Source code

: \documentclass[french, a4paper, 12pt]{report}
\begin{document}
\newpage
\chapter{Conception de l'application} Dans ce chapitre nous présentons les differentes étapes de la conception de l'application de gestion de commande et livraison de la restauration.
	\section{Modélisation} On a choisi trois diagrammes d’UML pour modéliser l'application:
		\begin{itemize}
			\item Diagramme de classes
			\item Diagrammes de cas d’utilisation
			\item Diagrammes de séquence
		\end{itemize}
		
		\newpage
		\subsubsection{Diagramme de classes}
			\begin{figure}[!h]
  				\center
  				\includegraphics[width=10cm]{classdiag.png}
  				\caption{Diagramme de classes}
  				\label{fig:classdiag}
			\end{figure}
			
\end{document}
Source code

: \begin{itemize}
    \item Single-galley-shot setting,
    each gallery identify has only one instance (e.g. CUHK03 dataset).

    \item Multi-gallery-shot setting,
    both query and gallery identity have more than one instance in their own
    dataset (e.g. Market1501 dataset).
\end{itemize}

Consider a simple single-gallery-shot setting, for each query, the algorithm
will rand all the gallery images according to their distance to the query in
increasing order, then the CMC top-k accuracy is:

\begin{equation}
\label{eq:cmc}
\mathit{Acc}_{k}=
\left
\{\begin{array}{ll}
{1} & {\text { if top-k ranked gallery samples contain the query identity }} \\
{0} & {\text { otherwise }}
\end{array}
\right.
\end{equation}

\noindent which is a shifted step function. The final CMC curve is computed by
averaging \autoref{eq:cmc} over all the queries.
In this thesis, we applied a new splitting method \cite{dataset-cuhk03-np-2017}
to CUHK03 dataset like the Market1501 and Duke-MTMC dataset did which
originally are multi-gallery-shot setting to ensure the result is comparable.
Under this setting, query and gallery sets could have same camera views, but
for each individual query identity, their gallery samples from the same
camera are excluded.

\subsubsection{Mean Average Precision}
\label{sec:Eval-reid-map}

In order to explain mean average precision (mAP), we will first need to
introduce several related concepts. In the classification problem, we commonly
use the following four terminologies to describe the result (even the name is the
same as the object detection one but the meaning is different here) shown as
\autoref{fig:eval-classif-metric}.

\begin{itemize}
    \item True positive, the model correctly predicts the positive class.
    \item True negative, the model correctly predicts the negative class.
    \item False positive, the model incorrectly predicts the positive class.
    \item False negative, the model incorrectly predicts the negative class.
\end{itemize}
·····
▸ **WHAT IS BEING ASKED**
For this exercise, copy the lines from the one that contains "incorrectly predicts the negative class." through the last line of the records, exactly and only those.

▸ **WRITTEN ANSWER**
    \item False negative, the model incorrectly predicts the negative class.
\end{itemize}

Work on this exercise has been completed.